▶ **WHAT THE TASK REQUIRES**: Wherever the line with "Store the entire" sits in the listing below, transcribe from it up to and including the line with "Now make only", exactly, and leave the remaining lines out.

WORKING DATA section start

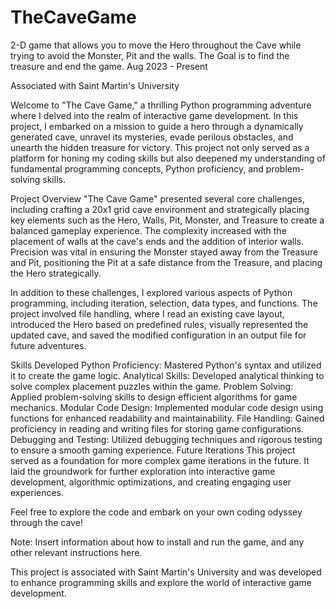 # TheCaveGame
2-D game that allows you to move the Hero throughout the Cave while trying to avoid the Monster, Pit and the walls. The Goal is to find the treasure and end the game. 
Aug 2023 - Present

Associated with Saint Martin's University

Welcome to "The Cave Game," a thrilling Python programming adventure where I delved into the realm of interactive game development. In this project, I embarked on a mission to guide a hero through a dynamically generated cave, unravel its mysteries, evade perilous obstacles, and unearth the hidden treasure for victory. This project not only served as a platform for honing my coding skills but also deepened my understanding of fundamental programming concepts, Python proficiency, and problem-solving skills.

Project Overview
"The Cave Game" presented several core challenges, including crafting a 20x1 grid cave environment and strategically placing key elements such as the Hero, Walls, Pit, Monster, and Treasure to create a balanced gameplay experience. The complexity increased with the placement of walls at the cave's ends and the addition of interior walls. Precision was vital in ensuring the Monster stayed away from the Treasure and Pit, positioning the Pit at a safe distance from the Treasure, and placing the Hero strategically.

In addition to these challenges, I explored various aspects of Python programming, including iteration, selection, data types, and functions. The project involved file handling, where I read an existing cave layout, introduced the Hero based on predefined rules, visually represented the updated cave, and saved the modified configuration in an output file for future adventures.

Skills Developed
Python Proficiency: Mastered Python's syntax and utilized it to create the game logic.
Analytical Skills: Developed analytical thinking to solve complex placement puzzles within the game.
Problem Solving: Applied problem-solving skills to design efficient algorithms for game mechanics.
Modular Code Design: Implemented modular code design using functions for enhanced readability and maintainability.
File Handling: Gained proficiency in reading and writing files for storing game configurations.
Debugging and Testing: Utilized debugging techniques and rigorous testing to ensure a smooth gaming experience.
Future Iterations
This project served as a foundation for more complex game iterations in the future. It laid the groundwork for further exploration into interactive game development, algorithmic optimizations, and creating engaging user experiences.

Feel free to explore the code and embark on your own coding odyssey through the cave!

Note: Insert information about how to install and run the game, and any other relevant instructions here.

This project is associated with Saint Martin's University and was developed to enhance programming skills and explore the world of interactive game development.
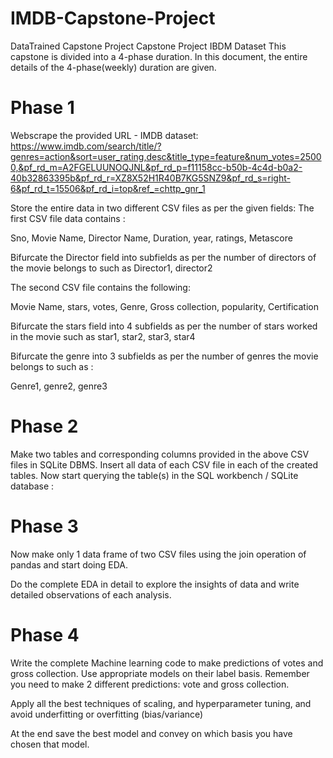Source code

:# IMDB-Capstone-Project
DataTrained Capstone Project
Capstone Project IBDM Dataset This capstone is divided into a 4-phase duration. In this document, the entire details of the 4-phase(weekly) duration are given.

# Phase 1

Webscrape the provided URL - IMDB dataset:
https://www.imdb.com/search/title/?genres=action&sort=user_rating,desc&title_type=feature&num_votes=25000,&pf_rd_m=A2FGELUUNOQJNL&pf_rd_p=f11158cc-b50b-4c4d-b0a2-40b32863395b&pf_rd_r=XZ8X52H1R40B7KG5SNZ9&pf_rd_s=right-6&pf_rd_t=15506&pf_rd_i=top&ref_=chttp_gnr_1

Store the entire data in two different CSV files as per the given fields:
The first CSV file data contains :

Sno, Movie Name, Director Name, Duration, year, ratings, Metascore

Bifurcate the Director field into subfields as per the number of directors of the movie belongs to such as Director1, director2

The second CSV file contains the following:

Movie Name, stars, votes, Genre, Gross collection, popularity, Certification

Bifurcate the stars field into 4 subfields as per the number of stars worked in the movie such as star1, star2, star3, star4

Bifurcate the genre into 3 subfields as per the number of genres the movie belongs to such as :

Genre1, genre2, genre3

# Phase 2

Make two tables and corresponding columns provided in the above CSV files in SQLite DBMS. Insert all data of each CSV file in each of the created tables. Now start querying the table(s) in the SQL workbench / SQLite database :

# Phase 3

Now make only 1 data frame of two CSV files using the join operation of pandas and start doing EDA.

Do the complete EDA in detail to explore the insights of data and write detailed observations of each analysis.

# Phase 4

Write the complete Machine learning code to make predictions of votes and gross collection. Use appropriate models on their label basis. Remember you need to make 2 different predictions: vote and gross collection.

Apply all the best techniques of scaling, and hyperparameter tuning, and avoid underfitting or overfitting (bias/variance)

At the end save the best model and convey on which basis you have chosen that model.
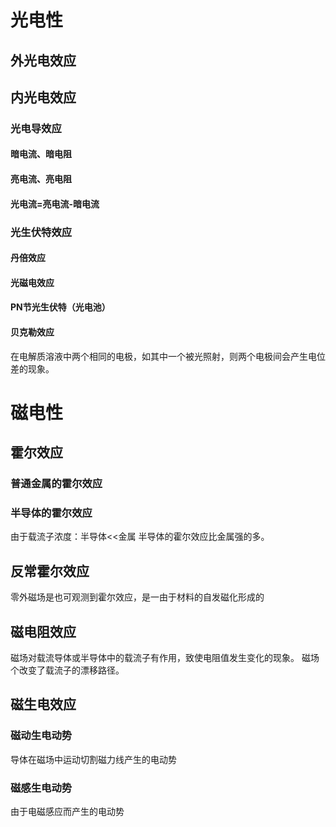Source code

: # 光电性
## 外光电效应
## 内光电效应
### 光电导效应
#### 暗电流、暗电阻
#### 亮电流、亮电阻
#### 光电流=亮电流-暗电流
### 光生伏特效应
#### 丹倍效应
#### 光磁电效应
#### PN节光生伏特（光电池）
#### 贝克勒效应
在电解质溶液中两个相同的电极，如其中一个被光照射，则两个电极间会产生电位差的现象。
# 磁电性
## 霍尔效应
### 普通金属的霍尔效应
### 半导体的霍尔效应
由于载流子浓度：半导体<<金属
半导体的霍尔效应比金属强的多。
## 反常霍尔效应
零外磁场是也可观测到霍尔效应，是一由于材料的自发磁化形成的
## 磁电阻效应
磁场对载流导体或半导体中的载流子有作用，致使电阻值发生变化的现象。
磁场个改变了载流子的漂移路径。
## 磁生电效应
### 磁动生电动势
导体在磁场中运动切割磁力线产生的电动势
### 磁感生电动势
由于电磁感应而产生的电动势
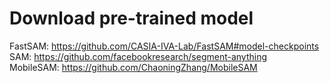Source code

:# Download pre-trained model
FastSAM: https://github.com/CASIA-IVA-Lab/FastSAM#model-checkpoints  
SAM: https://github.com/facebookresearch/segment-anything  
MobileSAM: https://github.com/ChaoningZhang/MobileSAM  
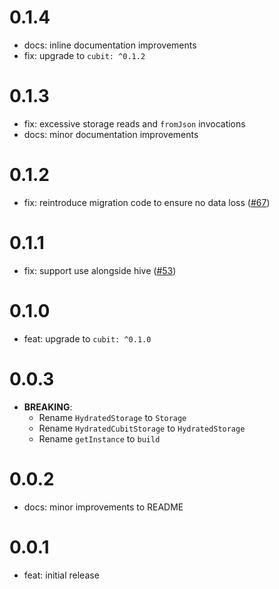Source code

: # 0.1.4

- docs: inline documentation improvements
- fix: upgrade to `cubit: ^0.1.2`

# 0.1.3

- fix: excessive storage reads and `fromJson` invocations
- docs: minor documentation improvements

# 0.1.2

- fix: reintroduce migration code to ensure no data loss ([#67](https://github.com/felangel/hydrated_bloc/issues/67))

# 0.1.1

- fix: support use alongside hive ([#53](https://github.com/felangel/cubit/pull/53))

# 0.1.0

- feat: upgrade to `cubit: ^0.1.0`

# 0.0.3

- **BREAKING**:
  - Rename `HydratedStorage` to `Storage`
  - Rename `HydratedCubitStorage` to `HydratedStorage`
  - Rename `getInstance` to `build`

# 0.0.2

- docs: minor improvements to README

# 0.0.1

- feat: initial release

WORKING DATA section end

▶ **ANSWER BOX**:
Store the entire data in two different CSV files as per the given fields:
The first CSV file data contains :

Sno, Movie Name, Director Name, Duration, year, ratings, Metascore

Bifurcate the Director field into subfields as per the number of directors of the movie belongs to such as Director1, director2

The second CSV file contains the following:

Movie Name, stars, votes, Genre, Gross collection, popularity, Certification

Bifurcate the stars field into 4 subfields as per the number of stars worked in the movie such as star1, star2, star3, star4

Bifurcate the genre into 3 subfields as per the number of genres the movie belongs to such as :

Genre1, genre2, genre3

# Phase 2

Make two tables and corresponding columns provided in the above CSV files in SQLite DBMS. Insert all data of each CSV file in each of the created tables. Now start querying the table(s) in the SQL workbench / SQLite database :

# Phase 3

Now make only 1 data frame of two CSV files using the join operation of pandas and start doing EDA.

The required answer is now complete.